[Data for analysis]
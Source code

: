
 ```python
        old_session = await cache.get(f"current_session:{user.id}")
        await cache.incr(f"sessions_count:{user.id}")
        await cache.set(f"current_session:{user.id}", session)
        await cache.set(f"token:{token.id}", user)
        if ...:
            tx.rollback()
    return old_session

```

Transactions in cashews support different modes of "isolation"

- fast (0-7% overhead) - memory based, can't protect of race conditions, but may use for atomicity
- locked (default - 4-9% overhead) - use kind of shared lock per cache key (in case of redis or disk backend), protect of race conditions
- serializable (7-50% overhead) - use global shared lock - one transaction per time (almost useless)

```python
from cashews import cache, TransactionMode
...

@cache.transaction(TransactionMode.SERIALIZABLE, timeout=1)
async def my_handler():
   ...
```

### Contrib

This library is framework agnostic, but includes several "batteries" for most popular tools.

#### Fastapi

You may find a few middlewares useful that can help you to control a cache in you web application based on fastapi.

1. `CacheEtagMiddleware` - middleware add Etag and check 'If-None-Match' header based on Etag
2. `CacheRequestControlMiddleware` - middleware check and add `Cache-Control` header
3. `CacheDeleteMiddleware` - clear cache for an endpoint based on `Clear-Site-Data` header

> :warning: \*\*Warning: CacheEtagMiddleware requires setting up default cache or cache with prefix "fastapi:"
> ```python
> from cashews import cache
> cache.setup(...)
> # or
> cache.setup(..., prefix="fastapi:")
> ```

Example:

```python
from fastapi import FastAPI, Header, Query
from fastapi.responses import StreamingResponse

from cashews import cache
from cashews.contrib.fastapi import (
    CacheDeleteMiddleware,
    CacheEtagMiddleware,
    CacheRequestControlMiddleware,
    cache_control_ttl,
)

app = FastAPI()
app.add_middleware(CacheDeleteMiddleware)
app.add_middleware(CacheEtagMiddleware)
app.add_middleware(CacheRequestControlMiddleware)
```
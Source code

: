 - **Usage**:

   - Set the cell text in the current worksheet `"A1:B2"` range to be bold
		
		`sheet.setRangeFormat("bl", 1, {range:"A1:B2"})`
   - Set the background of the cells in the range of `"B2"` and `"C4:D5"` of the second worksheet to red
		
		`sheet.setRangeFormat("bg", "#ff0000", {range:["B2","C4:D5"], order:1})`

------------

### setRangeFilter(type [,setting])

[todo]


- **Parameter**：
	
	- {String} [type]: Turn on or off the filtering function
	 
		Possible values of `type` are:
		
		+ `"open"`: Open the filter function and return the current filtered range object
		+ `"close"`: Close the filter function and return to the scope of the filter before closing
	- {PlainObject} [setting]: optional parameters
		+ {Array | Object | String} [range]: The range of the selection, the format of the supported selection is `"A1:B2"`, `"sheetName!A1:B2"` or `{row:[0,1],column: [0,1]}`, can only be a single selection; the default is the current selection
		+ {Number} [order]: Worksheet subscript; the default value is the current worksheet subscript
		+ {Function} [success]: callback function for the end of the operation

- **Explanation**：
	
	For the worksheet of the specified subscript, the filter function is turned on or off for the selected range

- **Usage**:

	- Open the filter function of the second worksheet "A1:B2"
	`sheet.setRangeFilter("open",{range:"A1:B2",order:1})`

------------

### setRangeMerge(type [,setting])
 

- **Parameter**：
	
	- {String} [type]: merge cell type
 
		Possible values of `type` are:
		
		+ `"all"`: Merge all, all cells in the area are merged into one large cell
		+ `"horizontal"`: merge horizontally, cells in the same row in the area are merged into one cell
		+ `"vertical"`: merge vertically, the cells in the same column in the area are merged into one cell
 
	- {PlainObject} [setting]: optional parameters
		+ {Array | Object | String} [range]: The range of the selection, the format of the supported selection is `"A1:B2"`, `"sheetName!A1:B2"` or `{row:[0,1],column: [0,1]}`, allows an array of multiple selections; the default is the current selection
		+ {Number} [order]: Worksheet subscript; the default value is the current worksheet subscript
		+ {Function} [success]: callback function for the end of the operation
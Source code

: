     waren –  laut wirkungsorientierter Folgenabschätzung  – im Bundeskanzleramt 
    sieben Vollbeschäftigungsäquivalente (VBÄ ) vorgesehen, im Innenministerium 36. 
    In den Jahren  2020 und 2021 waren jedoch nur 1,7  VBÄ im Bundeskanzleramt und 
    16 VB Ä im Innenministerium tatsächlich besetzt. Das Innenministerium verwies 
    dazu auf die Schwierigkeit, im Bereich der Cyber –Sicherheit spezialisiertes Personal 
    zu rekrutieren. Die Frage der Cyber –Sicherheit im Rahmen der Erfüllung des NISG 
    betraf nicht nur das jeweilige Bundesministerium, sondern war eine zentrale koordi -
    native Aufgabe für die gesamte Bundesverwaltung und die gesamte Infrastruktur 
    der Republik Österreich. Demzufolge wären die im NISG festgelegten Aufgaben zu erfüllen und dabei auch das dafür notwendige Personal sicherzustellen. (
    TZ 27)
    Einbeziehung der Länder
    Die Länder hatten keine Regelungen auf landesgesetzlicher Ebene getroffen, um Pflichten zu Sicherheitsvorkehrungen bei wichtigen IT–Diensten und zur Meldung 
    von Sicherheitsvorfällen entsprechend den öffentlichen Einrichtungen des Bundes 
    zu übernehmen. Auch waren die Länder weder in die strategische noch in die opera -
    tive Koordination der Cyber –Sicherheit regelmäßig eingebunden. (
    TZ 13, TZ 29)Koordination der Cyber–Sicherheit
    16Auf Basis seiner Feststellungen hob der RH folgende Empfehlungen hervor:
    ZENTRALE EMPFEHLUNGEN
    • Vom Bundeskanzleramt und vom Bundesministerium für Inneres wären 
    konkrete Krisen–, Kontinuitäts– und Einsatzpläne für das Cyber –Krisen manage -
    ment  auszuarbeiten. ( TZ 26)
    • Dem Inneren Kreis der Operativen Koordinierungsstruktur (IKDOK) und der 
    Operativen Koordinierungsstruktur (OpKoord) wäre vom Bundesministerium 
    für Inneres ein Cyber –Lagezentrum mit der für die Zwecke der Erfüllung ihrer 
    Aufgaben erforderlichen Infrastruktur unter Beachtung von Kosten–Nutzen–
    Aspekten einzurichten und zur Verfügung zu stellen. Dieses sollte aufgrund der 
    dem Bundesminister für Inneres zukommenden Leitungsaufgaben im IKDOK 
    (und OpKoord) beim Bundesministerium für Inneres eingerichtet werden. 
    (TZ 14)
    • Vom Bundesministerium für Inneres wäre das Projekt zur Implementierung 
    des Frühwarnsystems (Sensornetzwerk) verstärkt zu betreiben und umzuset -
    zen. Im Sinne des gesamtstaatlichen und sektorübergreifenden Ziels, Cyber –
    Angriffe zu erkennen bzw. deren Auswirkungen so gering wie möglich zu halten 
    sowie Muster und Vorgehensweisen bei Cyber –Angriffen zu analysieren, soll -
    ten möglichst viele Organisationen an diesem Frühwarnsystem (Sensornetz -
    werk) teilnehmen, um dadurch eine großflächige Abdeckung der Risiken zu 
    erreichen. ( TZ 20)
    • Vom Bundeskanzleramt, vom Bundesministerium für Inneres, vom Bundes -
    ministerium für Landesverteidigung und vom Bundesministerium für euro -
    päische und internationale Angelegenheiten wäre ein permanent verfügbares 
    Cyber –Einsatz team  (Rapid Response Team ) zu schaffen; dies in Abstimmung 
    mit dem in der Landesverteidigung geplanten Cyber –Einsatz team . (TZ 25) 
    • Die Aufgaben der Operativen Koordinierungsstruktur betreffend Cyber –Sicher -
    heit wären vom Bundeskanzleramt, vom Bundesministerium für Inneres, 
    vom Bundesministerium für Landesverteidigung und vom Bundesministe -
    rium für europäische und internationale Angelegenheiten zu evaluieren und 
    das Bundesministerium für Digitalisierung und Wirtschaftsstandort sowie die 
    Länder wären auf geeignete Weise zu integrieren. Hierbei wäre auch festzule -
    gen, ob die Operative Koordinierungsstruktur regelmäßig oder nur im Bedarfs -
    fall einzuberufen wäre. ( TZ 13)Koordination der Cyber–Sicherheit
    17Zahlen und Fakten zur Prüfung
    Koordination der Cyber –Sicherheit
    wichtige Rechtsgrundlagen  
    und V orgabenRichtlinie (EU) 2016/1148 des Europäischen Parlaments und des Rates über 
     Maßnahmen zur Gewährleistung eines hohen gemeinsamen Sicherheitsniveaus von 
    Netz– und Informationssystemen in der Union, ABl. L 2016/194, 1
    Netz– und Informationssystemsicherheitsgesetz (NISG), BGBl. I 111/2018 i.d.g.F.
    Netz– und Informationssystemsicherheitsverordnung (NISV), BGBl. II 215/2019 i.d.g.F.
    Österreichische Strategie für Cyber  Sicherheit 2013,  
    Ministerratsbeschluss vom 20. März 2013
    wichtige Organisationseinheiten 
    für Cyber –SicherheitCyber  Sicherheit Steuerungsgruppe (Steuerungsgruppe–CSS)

[Task prompt]
Return, line for line and unchanged, the data from its first line through the line containing "- locked (default".

[Output below]
Source code

:
 ```python
        old_session = await cache.get(f"current_session:{user.id}")
        await cache.incr(f"sessions_count:{user.id}")
        await cache.set(f"current_session:{user.id}", session)
        await cache.set(f"token:{token.id}", user)
        if ...:
            tx.rollback()
    return old_session

```

Transactions in cashews support different modes of "isolation"

- fast (0-7% overhead) - memory based, can't protect of race conditions, but may use for atomicity
- locked (default - 4-9% overhead) - use kind of shared lock per cache key (in case of redis or disk backend), protect of race conditions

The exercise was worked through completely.